Ghost currently has version strings in multiple locations that must be kept in sync:

Location	Current Value	What uses it
`frontend/src-tauri/tauri.conf.json` → `version`	`0.1.0`	Tauri app version, updater comparison
`frontend/vite.config.ts` → `__APP_VERSION__`	`0.1.0`	Frontend display, Sentry release tag
`.gitlab-ci.yml` → `GHOST_VERSION`	`0.1.0`	CI package naming, release tag
`frontend/src-tauri/Cargo.toml` → `version`	`0.1.0`	Rust crate version
`cmd/ghost/main.go` → Sentry release	`ghost@0.1.0`	Backend error tracking
`extension/manifest.json` → `version`	`1.0.0`	Chrome extension version (independent)

The extension version (1.0.0) is intentionally different from the app version (0.1.0) because the extension has its own release lifecycle.

Sidecar Communication

When Ghost runs as a desktop app, the Tauri Rust shell launches the Go backend as a “sidecar” subprocess. Here’s how they communicate:

Tauri spawns ghost-engine --sidecar
The Go binary detects the --sidecar flag and picks ephemeral ports (instead of using the configured defaults)

Go prints a single JSON line to stdout:

{"api_port": 52341, "proxy_port": 52342, "token": "a1b2c3..."}

Tauri reads this JSON within a 15-second timeout
Tauri navigates the WebView to http://localhost:{api_port} (production) or http://localhost:5173 (development)
The authentication token is passed to the frontend, which uses it for all API calls and WebSocket connections

macOS PATH enrichment: When running as a sidecar, the Go binary enriches its PATH environment variable with common macOS tool locations (/opt/homebrew/bin, /usr/local/bin, ~/go/bin, ~/.cargo/bin, ~/.local/bin). This is necessary because macOS GUI applications don’t inherit the user’s shell PATH, which means tools like frida, adb, xcrun, and security scanners wouldn’t be found otherwise.

Safety Net

The Tauri shell includes a safety net that prevents internet loss if the Go sidecar crashes while system proxy is enabled.
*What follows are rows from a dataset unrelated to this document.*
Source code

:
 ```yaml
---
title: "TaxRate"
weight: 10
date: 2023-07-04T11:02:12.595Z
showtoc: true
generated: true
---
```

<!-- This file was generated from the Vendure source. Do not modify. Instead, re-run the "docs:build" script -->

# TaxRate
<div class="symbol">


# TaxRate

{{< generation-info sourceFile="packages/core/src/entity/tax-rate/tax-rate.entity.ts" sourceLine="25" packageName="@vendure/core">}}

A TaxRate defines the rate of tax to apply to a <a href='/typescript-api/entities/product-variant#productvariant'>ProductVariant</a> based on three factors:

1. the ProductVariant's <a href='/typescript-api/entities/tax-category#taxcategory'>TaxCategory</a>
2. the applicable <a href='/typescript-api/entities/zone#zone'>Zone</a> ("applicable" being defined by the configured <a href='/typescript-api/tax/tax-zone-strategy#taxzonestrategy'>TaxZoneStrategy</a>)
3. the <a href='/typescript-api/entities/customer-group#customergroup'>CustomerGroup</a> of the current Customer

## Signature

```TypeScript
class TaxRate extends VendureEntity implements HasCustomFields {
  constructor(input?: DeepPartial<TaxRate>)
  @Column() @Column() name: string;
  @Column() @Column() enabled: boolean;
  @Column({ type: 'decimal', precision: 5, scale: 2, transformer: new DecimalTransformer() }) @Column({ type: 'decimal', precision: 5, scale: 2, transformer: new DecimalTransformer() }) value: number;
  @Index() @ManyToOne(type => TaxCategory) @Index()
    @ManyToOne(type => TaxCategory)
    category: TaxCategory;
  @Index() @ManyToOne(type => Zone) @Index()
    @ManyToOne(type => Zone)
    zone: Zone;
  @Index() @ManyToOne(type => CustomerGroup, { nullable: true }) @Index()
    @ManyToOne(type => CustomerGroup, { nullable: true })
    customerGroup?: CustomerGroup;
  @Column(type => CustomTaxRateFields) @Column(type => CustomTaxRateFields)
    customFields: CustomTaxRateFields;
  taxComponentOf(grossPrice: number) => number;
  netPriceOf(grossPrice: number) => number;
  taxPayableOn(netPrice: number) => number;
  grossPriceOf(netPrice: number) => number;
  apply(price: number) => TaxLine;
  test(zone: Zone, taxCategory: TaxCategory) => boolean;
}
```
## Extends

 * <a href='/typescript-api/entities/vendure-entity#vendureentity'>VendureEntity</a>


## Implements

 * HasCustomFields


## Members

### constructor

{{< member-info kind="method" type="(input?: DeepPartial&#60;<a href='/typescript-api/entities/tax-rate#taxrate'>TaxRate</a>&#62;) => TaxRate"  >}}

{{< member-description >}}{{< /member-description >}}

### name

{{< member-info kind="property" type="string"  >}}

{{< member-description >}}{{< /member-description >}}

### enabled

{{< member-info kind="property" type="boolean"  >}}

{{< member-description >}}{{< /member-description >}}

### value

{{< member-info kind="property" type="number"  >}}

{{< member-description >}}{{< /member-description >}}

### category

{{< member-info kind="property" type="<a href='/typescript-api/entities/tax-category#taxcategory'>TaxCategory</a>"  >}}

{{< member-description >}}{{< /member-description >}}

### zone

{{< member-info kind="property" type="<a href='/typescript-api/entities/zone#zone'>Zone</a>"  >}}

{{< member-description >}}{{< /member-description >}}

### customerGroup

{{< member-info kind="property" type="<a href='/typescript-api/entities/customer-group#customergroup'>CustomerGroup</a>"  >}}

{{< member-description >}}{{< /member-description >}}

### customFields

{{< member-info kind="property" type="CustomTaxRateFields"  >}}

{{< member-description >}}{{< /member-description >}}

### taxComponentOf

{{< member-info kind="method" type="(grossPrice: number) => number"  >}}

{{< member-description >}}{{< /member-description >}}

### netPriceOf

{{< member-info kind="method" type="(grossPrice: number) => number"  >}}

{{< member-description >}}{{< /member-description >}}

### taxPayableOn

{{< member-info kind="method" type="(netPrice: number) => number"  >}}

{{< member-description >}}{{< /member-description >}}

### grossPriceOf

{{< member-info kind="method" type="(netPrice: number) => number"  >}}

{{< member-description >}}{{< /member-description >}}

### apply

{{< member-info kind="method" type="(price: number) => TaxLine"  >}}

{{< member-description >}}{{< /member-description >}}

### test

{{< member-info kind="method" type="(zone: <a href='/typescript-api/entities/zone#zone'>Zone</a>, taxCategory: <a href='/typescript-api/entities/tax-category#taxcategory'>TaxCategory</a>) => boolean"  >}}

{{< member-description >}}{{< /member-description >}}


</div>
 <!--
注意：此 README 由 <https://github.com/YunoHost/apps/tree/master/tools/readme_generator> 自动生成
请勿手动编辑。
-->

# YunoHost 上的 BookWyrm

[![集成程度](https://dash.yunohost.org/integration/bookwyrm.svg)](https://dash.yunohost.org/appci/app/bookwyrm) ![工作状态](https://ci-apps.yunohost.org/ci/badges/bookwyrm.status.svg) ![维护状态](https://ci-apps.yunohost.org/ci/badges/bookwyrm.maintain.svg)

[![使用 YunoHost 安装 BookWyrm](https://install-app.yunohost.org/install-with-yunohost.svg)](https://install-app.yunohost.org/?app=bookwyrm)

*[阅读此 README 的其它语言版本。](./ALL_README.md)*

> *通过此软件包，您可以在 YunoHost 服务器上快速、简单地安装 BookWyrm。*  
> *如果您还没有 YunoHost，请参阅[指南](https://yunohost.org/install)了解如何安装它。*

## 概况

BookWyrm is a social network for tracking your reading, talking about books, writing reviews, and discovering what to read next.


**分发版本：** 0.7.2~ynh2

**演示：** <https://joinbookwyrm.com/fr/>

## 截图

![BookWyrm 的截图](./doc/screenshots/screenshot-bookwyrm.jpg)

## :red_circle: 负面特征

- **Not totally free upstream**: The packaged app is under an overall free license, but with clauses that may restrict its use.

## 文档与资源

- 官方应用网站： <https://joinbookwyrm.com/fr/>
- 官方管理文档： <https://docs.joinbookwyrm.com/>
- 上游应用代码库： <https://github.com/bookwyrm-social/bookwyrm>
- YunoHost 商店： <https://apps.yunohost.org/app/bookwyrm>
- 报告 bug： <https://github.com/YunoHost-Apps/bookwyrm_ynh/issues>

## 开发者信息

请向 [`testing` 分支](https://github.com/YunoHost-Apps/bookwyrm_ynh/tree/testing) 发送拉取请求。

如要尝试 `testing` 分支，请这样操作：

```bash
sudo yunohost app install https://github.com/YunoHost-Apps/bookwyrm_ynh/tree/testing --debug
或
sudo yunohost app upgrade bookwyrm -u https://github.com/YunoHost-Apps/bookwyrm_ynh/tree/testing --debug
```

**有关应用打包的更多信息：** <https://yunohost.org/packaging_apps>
Every 3 seconds, the Tauri app polls the sidecar’s health endpoint. If 3 consecutive polls fail (9 seconds of downtime), and the system proxy was configured to route through Ghost, Tauri natively disables the system proxy using platform-specific code:

macOS: Clears the proxy address first, then disables the proxy state (4 networksetup commands per network service)
Windows: Sets ProxyEnable=0 in the registry at HKCU\Software\Microsoft\Windows\Internet Settings
Linux: No-op (system proxy is not managed on Linux)

This ensures users never get stranded without internet access, even if Ghost crashes unexpectedly.